In the records below, find the line holding "Kciuk – kierunek" and the line holding "- Jednostki: tesla". Set down both, with every line between them, exactly.

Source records
________________

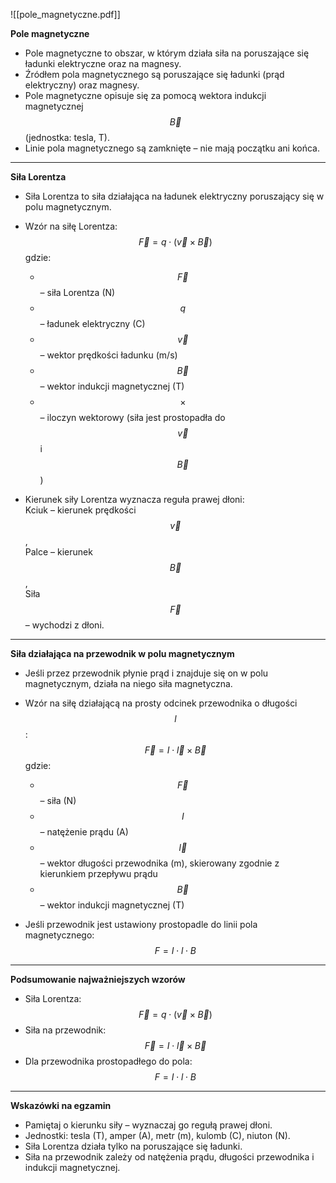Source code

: 
![[pole_magnetyczne.pdf]]


**Pole magnetyczne**

- Pole magnetyczne to obszar, w którym działa siła na poruszające się ładunki elektryczne oraz na magnesy.
- Źródłem pola magnetycznego są poruszające się ładunki (prąd elektryczny) oraz magnesy.
- Pole magnetyczne opisuje się za pomocą wektora indukcji magnetycznej $$ \vec{B} $$ (jednostka: tesla, T).
- Linie pola magnetycznego są zamknięte – nie mają początku ani końca.

---

**Siła Lorentza**

- Siła Lorentza to siła działająca na ładunek elektryczny poruszający się w polu magnetycznym.
    
- Wzór na siłę Lorentza: $$ \vec{F} = q \cdot (\vec{v} \times \vec{B}) $$ gdzie:
    
    - $$ \vec{F} $$ – siła Lorentza (N)
    - $$ q $$ – ładunek elektryczny (C)
    - $$ \vec{v} $$ – wektor prędkości ładunku (m/s)
    - $$ \vec{B} $$ – wektor indukcji magnetycznej (T)
    - $$ \times $$ – iloczyn wektorowy (siła jest prostopadła do $$ \vec{v} $$ i $$ \vec{B} $$)
- Kierunek siły Lorentza wyznacza reguła prawej dłoni:  
    Kciuk – kierunek prędkości $$ \vec{v} $$,  
    Palce – kierunek $$ \vec{B} $$,  
    Siła $$ \vec{F} $$ – wychodzi z dłoni.
    

---

**Siła działająca na przewodnik w polu magnetycznym**

- Jeśli przez przewodnik płynie prąd i znajduje się on w polu magnetycznym, działa na niego siła magnetyczna.
    
- Wzór na siłę działającą na prosty odcinek przewodnika o długości $$ l $$: $$ \vec{F} = I \cdot \vec{l} \times \vec{B} $$ gdzie:
    
    - $$ \vec{F} $$ – siła (N)
    - $$ I $$ – natężenie prądu (A)
    - $$ \vec{l} $$ – wektor długości przewodnika (m), skierowany zgodnie z kierunkiem przepływu prądu
    - $$ \vec{B} $$ – wektor indukcji magnetycznej (T)
- Jeśli przewodnik jest ustawiony prostopadle do linii pola magnetycznego: $$ F = I \cdot l \cdot B $$
    

---

**Podsumowanie najważniejszych wzorów**

- Siła Lorentza: $$ \vec{F} = q \cdot (\vec{v} \times \vec{B}) $$
- Siła na przewodnik: $$ \vec{F} = I \cdot \vec{l} \times \vec{B} $$
- Dla przewodnika prostopadłego do pola: $$ F = I \cdot l \cdot B $$

---

**Wskazówki na egzamin**

- Pamiętaj o kierunku siły – wyznaczaj go regułą prawej dłoni.
- Jednostki: tesla (T), amper (A), metr (m), kulomb (C), niuton (N).
- Siła Lorentza działa tylko na poruszające się ładunki.
- Siła na przewodnik zależy od natężenia prądu, długości przewodnika i indukcji magnetycznej.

________________

*Solution to the problem*
    Kciuk – kierunek prędkości $$ \vec{v} $$,  
    Palce – kierunek $$ \vec{B} $$,  
    Siła $$ \vec{F} $$ – wychodzi z dłoni.
    

---

**Siła działająca na przewodnik w polu magnetycznym**

- Jeśli przez przewodnik płynie prąd i znajduje się on w polu magnetycznym, działa na niego siła magnetyczna.
    
- Wzór na siłę działającą na prosty odcinek przewodnika o długości $$ l $$: $$ \vec{F} = I \cdot \vec{l} \times \vec{B} $$ gdzie:
    
    - $$ \vec{F} $$ – siła (N)
    - $$ I $$ – natężenie prądu (A)
    - $$ \vec{l} $$ – wektor długości przewodnika (m), skierowany zgodnie z kierunkiem przepływu prądu
    - $$ \vec{B} $$ – wektor indukcji magnetycznej (T)
- Jeśli przewodnik jest ustawiony prostopadle do linii pola magnetycznego: $$ F = I \cdot l \cdot B $$
    

---

**Podsumowanie najważniejszych wzorów**

- Siła Lorentza: $$ \vec{F} = q \cdot (\vec{v} \times \vec{B}) $$
- Siła na przewodnik: $$ \vec{F} = I \cdot \vec{l} \times \vec{B} $$
- Dla przewodnika prostopadłego do pola: $$ F = I \cdot l \cdot B $$

---

**Wskazówki na egzamin**

- Pamiętaj o kierunku siły – wyznaczaj go regułą prawej dłoni.
- Jednostki: tesla (T), amper (A), metr (m), kulomb (C), niuton (N).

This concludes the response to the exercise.